The Aim of the Midterm Review:
Pathways Malawi is gearing up for the mid-term review (MTR), which seeks to understand changes in Pathways’ communities around women’s household influence and an enabling environment for women. Specifically, Pathways is interested in understanding how Malawian men and women define an “empowered woman,” equitable decision making, and the success of the Pathways Project. To obtain this information, CARE has elected to use qualitative methods: focus group discussions and interviews.
Above, a Farmer to Farmer Trainer (FFT) leans forward to hear the purpose of the Midterm Review (MTR)
Preparing Pathways for Focus Groups:
To select participants for the focus group discussions and interviews, Pathways began by hosting a meeting with Famer to Farmer Trainers (FFTs) on June 20 in Kasungu. FFTs lead producer groups made up of smallholder female farmers. Mid-term review participants will be comprised of these members.
The main goal of the meeting was to train the FFTs to fill out a spreadsheet with the names and information concerning impact groups that farmers from different producer groups fall into.
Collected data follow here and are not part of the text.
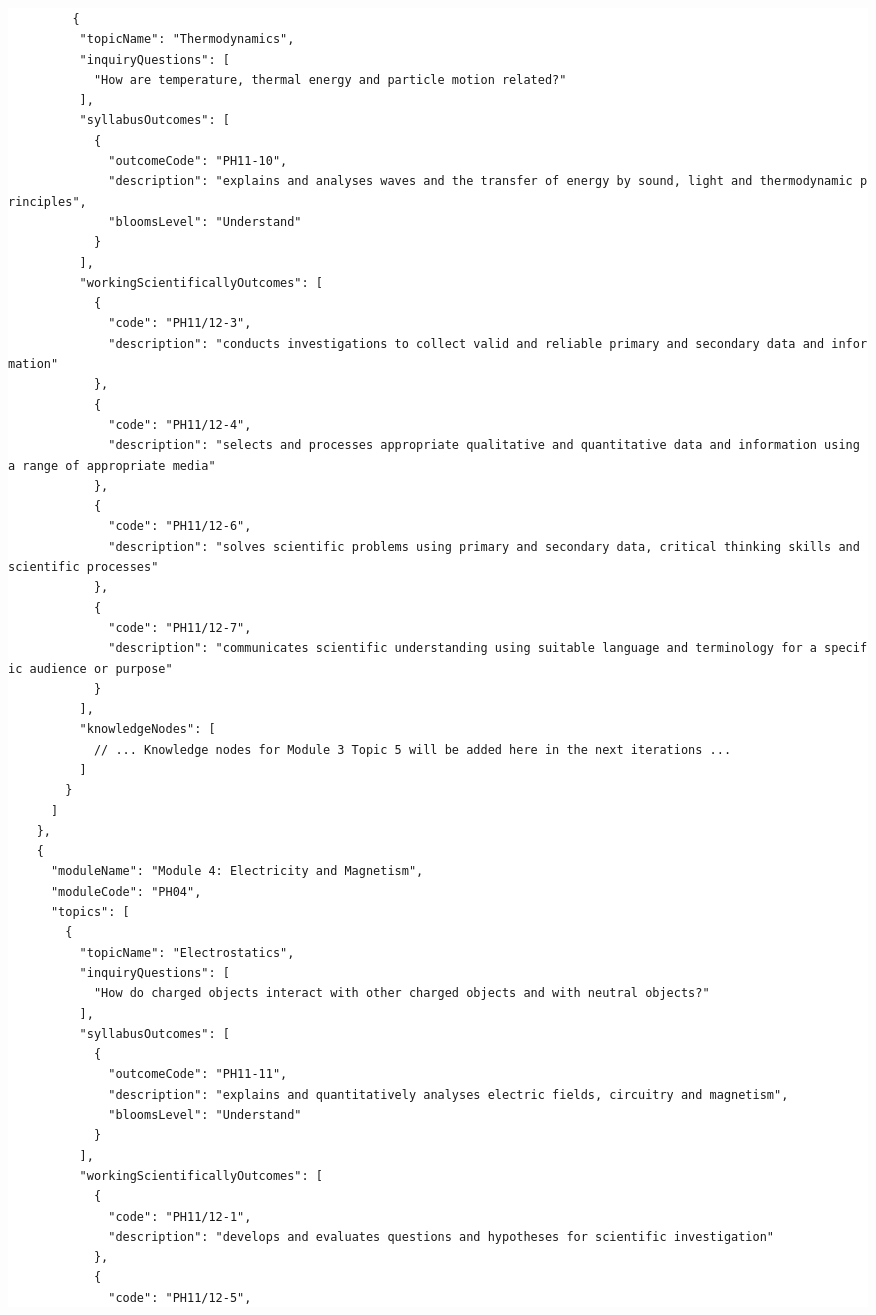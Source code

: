              {
              "topicName": "Thermodynamics",
              "inquiryQuestions": [
                "How are temperature, thermal energy and particle motion related?"
              ],
              "syllabusOutcomes": [
                {
                  "outcomeCode": "PH11-10",
                  "description": "explains and analyses waves and the transfer of energy by sound, light and thermodynamic principles",
                  "bloomsLevel": "Understand"
                }
              ],
              "workingScientificallyOutcomes": [
                {
                  "code": "PH11/12-3",
                  "description": "conducts investigations to collect valid and reliable primary and secondary data and information"
                },
                {
                  "code": "PH11/12-4",
                  "description": "selects and processes appropriate qualitative and quantitative data and information using a range of appropriate media"
                },
                {
                  "code": "PH11/12-6",
                  "description": "solves scientific problems using primary and secondary data, critical thinking skills and scientific processes"
                },
                {
                  "code": "PH11/12-7",
                  "description": "communicates scientific understanding using suitable language and terminology for a specific audience or purpose"
                }
              ],
              "knowledgeNodes": [
                // ... Knowledge nodes for Module 3 Topic 5 will be added here in the next iterations ...
              ]
            }
          ]
        },
        {
          "moduleName": "Module 4: Electricity and Magnetism",
          "moduleCode": "PH04",
          "topics": [
            {
              "topicName": "Electrostatics",
              "inquiryQuestions": [
                "How do charged objects interact with other charged objects and with neutral objects?"
              ],
              "syllabusOutcomes": [
                {
                  "outcomeCode": "PH11-11",
                  "description": "explains and quantitatively analyses electric fields, circuitry and magnetism",
                  "bloomsLevel": "Understand"
                }
              ],
              "workingScientificallyOutcomes": [
                {
                  "code": "PH11/12-1",
                  "description": "develops and evaluates questions and hypotheses for scientific investigation"
                },
                {
                  "code": "PH11/12-5",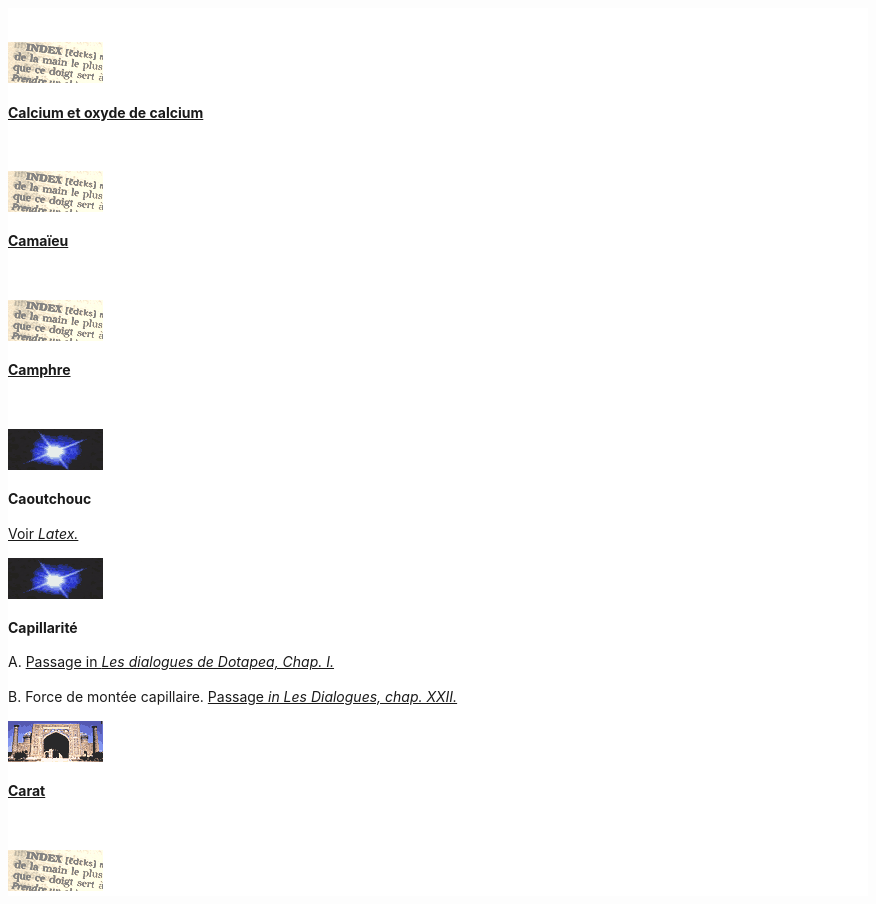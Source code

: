  

[![](images/lienpagegloss.gif)](calcite.html)

**[Calcium et oxyde de calcium](calcium.html)**

 

[![](images/lienpagegloss.gif)](calcite.html)

**[Camaïeu](camaieu.html)**

 

[![](images/lienpagegloss.gif)](camaieu.html)

**[Camphre](camphre.html)**

 

[![](images/lienarticle.gif)](camphre.html)

**Caoutchouc**

[Voir _Latex._](latex.html)

[![](images/lienarticle.gif)](latex.html)

**Capillarité**

A. [Passage in _Les dialogues de Dotapea, Chap. I._](chap01liants.html#capillarite)

B. Force de montée capillaire. [Passage _in Les Dialogues, chap. XXII._](chap22mouillage.html#capillaire)

![](images/lienportail.gif)

**[Carat](carat.html)**

 

[![](images/lienpagegloss.gif)](carat.html)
The mid-term review has several impact groups in Malawi:
- Women in male-headed, female-headed, and polygamous households that participate in Pathways
- Community leaders (religious, cultural, and community)
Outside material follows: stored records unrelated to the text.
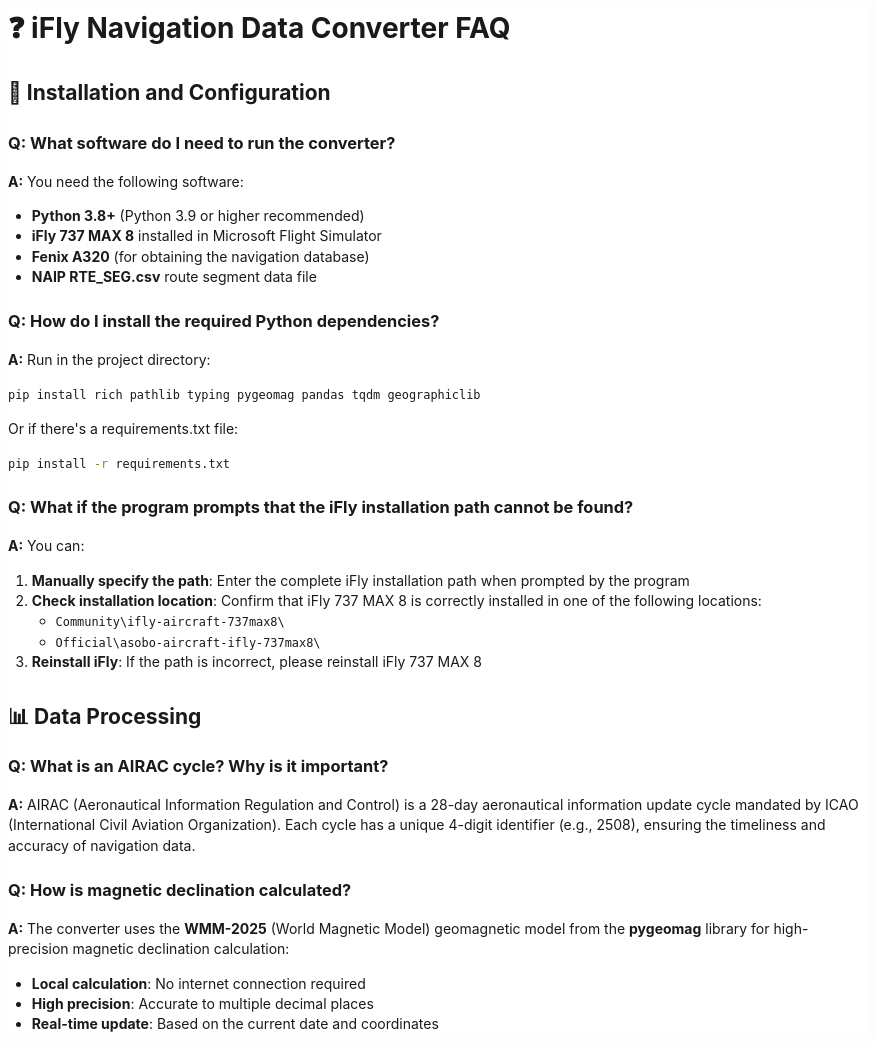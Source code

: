 # ❓ iFly Navigation Data Converter FAQ

## 🔧 Installation and Configuration

### Q: What software do I need to run the converter?

**A:** You need the following software:
- **Python 3.8+** (Python 3.9 or higher recommended)
- **iFly 737 MAX 8** installed in Microsoft Flight Simulator
- **Fenix A320** (for obtaining the navigation database)
- **NAIP RTE_SEG.csv** route segment data file

### Q: How do I install the required Python dependencies?

**A:** Run in the project directory:
```bash
pip install rich pathlib typing pygeomag pandas tqdm geographiclib
```

Or if there's a requirements.txt file:
```bash
pip install -r requirements.txt
```

### Q: What if the program prompts that the iFly installation path cannot be found?

**A:** You can:
1. **Manually specify the path**: Enter the complete iFly installation path when prompted by the program
2. **Check installation location**: Confirm that iFly 737 MAX 8 is correctly installed in one of the following locations:
   - `Community\ifly-aircraft-737max8\`
   - `Official\asobo-aircraft-ifly-737max8\`
3. **Reinstall iFly**: If the path is incorrect, please reinstall iFly 737 MAX 8

## 📊 Data Processing

### Q: What is an AIRAC cycle? Why is it important?

**A:** AIRAC (Aeronautical Information Regulation and Control) is a 28-day aeronautical information update cycle mandated by ICAO (International Civil Aviation Organization). Each cycle has a unique 4-digit identifier (e.g., 2508), ensuring the timeliness and accuracy of navigation data.

### Q: How is magnetic declination calculated?

**A:** The converter uses the **WMM-2025** (World Magnetic Model) geomagnetic model from the **pygeomag** library for high-precision magnetic declination calculation:
- **Local calculation**: No internet connection required
- **High precision**: Accurate to multiple decimal places
- **Real-time update**: Based on the current date and coordinates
- Spouses of Village Savings and Loan Associations members who participate in Pathways
- Male Champions, who advocate for the empowerment of women
Above, Lilian Mpama gives directions to 45 Farmer to Farmer Trainers (FFTs)
Lilian Mpama, Pathways Monitoring and Evaluation Coordinator, facilitated the meeting with 27 women and 18 men FFTs. After an introductory prayer, Lilian described the logistics and purpose of the MTR. When describing the impact groups, there was debate about who are community leaders. Are headmasters community leaders? What about agricultural extension agents? There was also shared concern about not finding enough “male champions” – or men who support the empowerment of women in their communities. Many FFTs expressed concerned that there would not be enough participants within his or her set of producer groups to meet the goal of 8 to 10 participants – male champions in this case – per focus group. We overcame this concern by combining participants from several different producer groups.
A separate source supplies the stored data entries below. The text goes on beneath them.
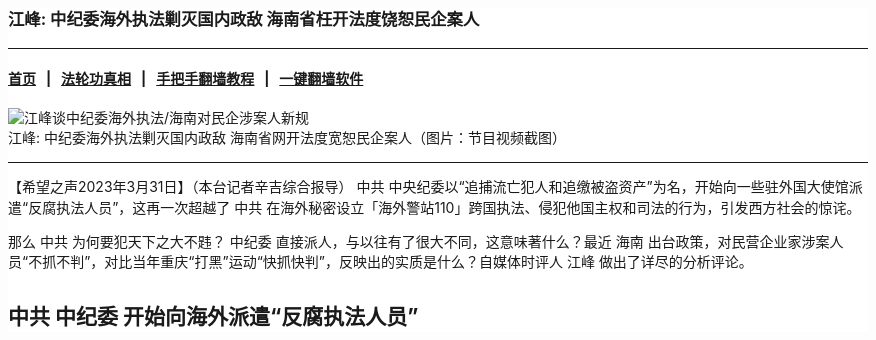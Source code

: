### 江峰: 中纪委海外执法剿灭国内政敌 海南省枉开法度饶恕民企案人 
------------------------

#### [首页](https://github.com/gfw-breaker/banned-news3/blob/master/README.md) &nbsp;&nbsp;|&nbsp;&nbsp; [法轮功真相](https://github.com/begood0513/basic/blob/master/README.md)  &nbsp;&nbsp;|&nbsp;&nbsp; [手把手翻墙教程](https://github.com/gfw-breaker/guides/wiki)  &nbsp;&nbsp;|&nbsp;&nbsp; [一键翻墙软件](https://github.com/gfw-breaker/nogfw/blob/master/README.md)  



<div><img alt="江峰谈中纪委海外执法/海南对民企涉案人新规" src="https://img.soundofhope.org/2023-03/1680289820799.jpg"/>
<br/><figcaption class="caption">
 江峰: 中纪委海外执法剿灭国内政敌 海南省网开法度宽恕民企案人（图片：节目视频截图）
</figcaption></div><hr/>


<div><div class="Content__Wrapper sc-1bvya0-0 elmmKw article_body" data-checkusr="" itemprop="articleBody">
 <div id="post_place_1">
 </div>
 <p class="meta-top">
  <span class="meta">
   【希望之声2023年3月31日】（本台记者辛吉综合报导）
  </span>
  <ok href="/term/1059">
   中共
  </ok>
  中央纪委以“追捕流亡犯人和追缴被盗资产”为名，开始向一些驻外国大使馆派遣“反腐执法人员”，这再一次超越了
  <ok href="/term/1059">
   中共
  </ok>
  在海外秘密设立「海外警站110」跨国执法、侵犯他国主权和司法的行为，引发西方社会的惊诧。
 </p>
 <p>
  那么
  <ok href="/term/1059">
   中共
  </ok>
  为何要犯天下之大不韪？
  <ok href="/term/1272">
   中纪委
  </ok>
  直接派人，与以往有了很大不同，这意味著什么？最近
  <ok href="/term/26053">
   海南
  </ok>
  出台政策，对民营企业家涉案人员“不抓不判”，对比当年重庆“打黑”运动“快抓快判”，反映出的实质是什么？自媒体时评人
  <ok href="/term/3461">
   江峰
  </ok>
  做出了详尽的分析评论。
 </p>
 <h2>
  <ok href="/term/1059">
   中共
  </ok>
  <ok href="/term/1272">
   中纪委
  </ok>
  开始向海外派遣“反腐执法人员”
 </h2>
 <p>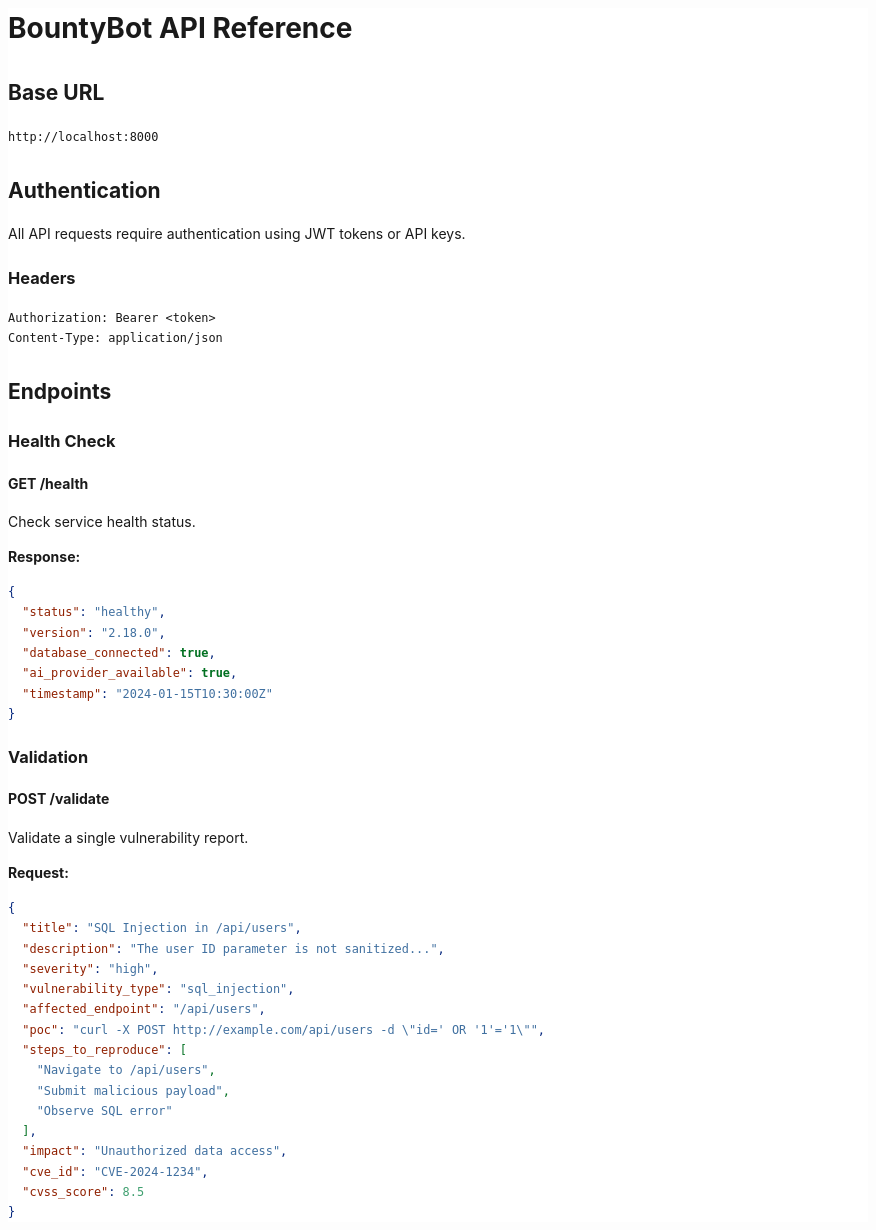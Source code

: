 # BountyBot API Reference

## Base URL
```
http://localhost:8000
```

## Authentication

All API requests require authentication using JWT tokens or API keys.

### Headers
```http
Authorization: Bearer <token>
Content-Type: application/json
```

## Endpoints

### Health Check

#### GET /health
Check service health status.

**Response:**
```json
{
  "status": "healthy",
  "version": "2.18.0",
  "database_connected": true,
  "ai_provider_available": true,
  "timestamp": "2024-01-15T10:30:00Z"
}
```

### Validation

#### POST /validate
Validate a single vulnerability report.

**Request:**
```json
{
  "title": "SQL Injection in /api/users",
  "description": "The user ID parameter is not sanitized...",
  "severity": "high",
  "vulnerability_type": "sql_injection",
  "affected_endpoint": "/api/users",
  "poc": "curl -X POST http://example.com/api/users -d \"id=' OR '1'='1\"",
  "steps_to_reproduce": [
    "Navigate to /api/users",
    "Submit malicious payload",
    "Observe SQL error"
  ],
  "impact": "Unauthorized data access",
  "cve_id": "CVE-2024-1234",
  "cvss_score": 8.5
}
```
Above, Farmer to Farmer Trainers (FFTs) look over the spreadsheets together
Over sodas (Coca-Cola and Fanta are favorites here), each FFT was directed to fill out the spreadsheet and return the sheets to their CARE Field Adviser. Once CARE staff in Kasungu enter the information, they send a copy to us – staff and interns – in Lilongwe so we can start sampling. We use a variety of methods to get the research sample. First, we select an FFT and his or her producer groups. This method is called cluster sampling, which means sampling from a preexisting group (i.e. producer group). Second, we use stratified sampling to identify individuals that make up the impact group within the cluster of producer groups. Finally, we use random sampling to select participants from the stratified sample for the focus group discussion. Data collection starts on July 13, and we are looking forward to learning more about Pathways’ impact in Malawi.